**Aim of the exercise**. Would you give the data below back exactly as it reads?

--- Extracted information Enclosed Below ---

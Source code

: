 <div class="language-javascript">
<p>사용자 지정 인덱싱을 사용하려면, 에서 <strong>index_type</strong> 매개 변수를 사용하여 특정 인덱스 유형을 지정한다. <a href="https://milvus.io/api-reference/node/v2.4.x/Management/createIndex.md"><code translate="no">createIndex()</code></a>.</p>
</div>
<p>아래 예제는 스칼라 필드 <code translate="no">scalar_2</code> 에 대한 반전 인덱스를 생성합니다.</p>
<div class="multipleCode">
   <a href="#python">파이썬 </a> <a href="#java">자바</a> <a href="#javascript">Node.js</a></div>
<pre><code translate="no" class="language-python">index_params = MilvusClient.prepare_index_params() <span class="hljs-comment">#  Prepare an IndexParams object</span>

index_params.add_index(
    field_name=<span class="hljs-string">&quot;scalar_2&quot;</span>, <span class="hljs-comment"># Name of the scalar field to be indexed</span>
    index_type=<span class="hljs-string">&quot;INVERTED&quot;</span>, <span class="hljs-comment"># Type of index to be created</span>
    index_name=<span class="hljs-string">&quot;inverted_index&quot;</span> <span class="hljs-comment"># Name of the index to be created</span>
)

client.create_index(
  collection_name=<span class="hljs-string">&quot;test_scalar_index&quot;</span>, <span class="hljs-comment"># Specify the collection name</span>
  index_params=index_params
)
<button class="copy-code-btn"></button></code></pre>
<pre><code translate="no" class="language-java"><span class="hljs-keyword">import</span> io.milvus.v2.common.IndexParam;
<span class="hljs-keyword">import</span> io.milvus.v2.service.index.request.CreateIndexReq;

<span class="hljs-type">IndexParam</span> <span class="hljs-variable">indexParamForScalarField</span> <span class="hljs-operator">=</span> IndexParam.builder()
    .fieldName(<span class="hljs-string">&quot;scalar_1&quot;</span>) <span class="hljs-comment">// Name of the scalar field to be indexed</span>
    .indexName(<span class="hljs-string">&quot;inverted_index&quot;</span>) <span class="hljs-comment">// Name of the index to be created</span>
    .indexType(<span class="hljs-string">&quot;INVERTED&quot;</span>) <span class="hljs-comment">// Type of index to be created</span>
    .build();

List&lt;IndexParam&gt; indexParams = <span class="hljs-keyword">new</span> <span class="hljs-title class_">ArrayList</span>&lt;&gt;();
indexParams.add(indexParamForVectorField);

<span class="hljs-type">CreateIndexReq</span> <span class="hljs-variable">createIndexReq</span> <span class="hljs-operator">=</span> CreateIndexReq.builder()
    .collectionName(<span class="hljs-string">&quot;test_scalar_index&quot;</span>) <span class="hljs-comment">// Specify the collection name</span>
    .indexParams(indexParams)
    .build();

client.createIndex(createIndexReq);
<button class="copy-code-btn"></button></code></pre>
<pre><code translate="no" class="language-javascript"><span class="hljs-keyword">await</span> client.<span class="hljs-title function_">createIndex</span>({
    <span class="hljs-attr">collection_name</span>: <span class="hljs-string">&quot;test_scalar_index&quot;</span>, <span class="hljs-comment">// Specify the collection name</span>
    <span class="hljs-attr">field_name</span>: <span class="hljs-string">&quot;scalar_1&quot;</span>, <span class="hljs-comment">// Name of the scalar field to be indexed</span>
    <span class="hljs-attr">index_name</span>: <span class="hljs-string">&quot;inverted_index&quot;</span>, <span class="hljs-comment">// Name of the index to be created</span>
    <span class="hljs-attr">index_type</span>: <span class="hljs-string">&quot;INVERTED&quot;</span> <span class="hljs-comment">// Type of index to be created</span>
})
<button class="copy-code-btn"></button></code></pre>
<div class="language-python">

--- End of Enclosed Extracted information ---

**Response area**.
Source code

: <div class="language-javascript">
<p>사용자 지정 인덱싱을 사용하려면, 에서 <strong>index_type</strong> 매개 변수를 사용하여 특정 인덱스 유형을 지정한다. <a href="https://milvus.io/api-reference/node/v2.4.x/Management/createIndex.md"><code translate="no">createIndex()</code></a>.</p>
</div>
<p>아래 예제는 스칼라 필드 <code translate="no">scalar_2</code> 에 대한 반전 인덱스를 생성합니다.</p>
<div class="multipleCode">
   <a href="#python">파이썬 </a> <a href="#java">자바</a> <a href="#javascript">Node.js</a></div>
<pre><code translate="no" class="language-python">index_params = MilvusClient.prepare_index_params() <span class="hljs-comment">#  Prepare an IndexParams object</span>

index_params.add_index(
    field_name=<span class="hljs-string">&quot;scalar_2&quot;</span>, <span class="hljs-comment"># Name of the scalar field to be indexed</span>
    index_type=<span class="hljs-string">&quot;INVERTED&quot;</span>, <span class="hljs-comment"># Type of index to be created</span>
    index_name=<span class="hljs-string">&quot;inverted_index&quot;</span> <span class="hljs-comment"># Name of the index to be created</span>
)

client.create_index(
  collection_name=<span class="hljs-string">&quot;test_scalar_index&quot;</span>, <span class="hljs-comment"># Specify the collection name</span>
  index_params=index_params
)
<button class="copy-code-btn"></button></code></pre>
<pre><code translate="no" class="language-java"><span class="hljs-keyword">import</span> io.milvus.v2.common.IndexParam;
<span class="hljs-keyword">import</span> io.milvus.v2.service.index.request.CreateIndexReq;

<span class="hljs-type">IndexParam</span> <span class="hljs-variable">indexParamForScalarField</span> <span class="hljs-operator">=</span> IndexParam.builder()
    .fieldName(<span class="hljs-string">&quot;scalar_1&quot;</span>) <span class="hljs-comment">// Name of the scalar field to be indexed</span>
    .indexName(<span class="hljs-string">&quot;inverted_index&quot;</span>) <span class="hljs-comment">// Name of the index to be created</span>
    .indexType(<span class="hljs-string">&quot;INVERTED&quot;</span>) <span class="hljs-comment">// Type of index to be created</span>
    .build();

List&lt;IndexParam&gt; indexParams = <span class="hljs-keyword">new</span> <span class="hljs-title class_">ArrayList</span>&lt;&gt;();
indexParams.add(indexParamForVectorField);

<span class="hljs-type">CreateIndexReq</span> <span class="hljs-variable">createIndexReq</span> <span class="hljs-operator">=</span> CreateIndexReq.builder()
    .collectionName(<span class="hljs-string">&quot;test_scalar_index&quot;</span>) <span class="hljs-comment">// Specify the collection name</span>
    .indexParams(indexParams)
    .build();

client.createIndex(createIndexReq);
<button class="copy-code-btn"></button></code></pre>
<pre><code translate="no" class="language-javascript"><span class="hljs-keyword">await</span> client.<span class="hljs-title function_">createIndex</span>({
    <span class="hljs-attr">collection_name</span>: <span class="hljs-string">&quot;test_scalar_index&quot;</span>, <span class="hljs-comment">// Specify the collection name</span>
    <span class="hljs-attr">field_name</span>: <span class="hljs-string">&quot;scalar_1&quot;</span>, <span class="hljs-comment">// Name of the scalar field to be indexed</span>
    <span class="hljs-attr">index_name</span>: <span class="hljs-string">&quot;inverted_index&quot;</span>, <span class="hljs-comment">// Name of the index to be created</span>
    <span class="hljs-attr">index_type</span>: <span class="hljs-string">&quot;INVERTED&quot;</span> <span class="hljs-comment">// Type of index to be created</span>
})
<button class="copy-code-btn"></button></code></pre>
<div class="language-python">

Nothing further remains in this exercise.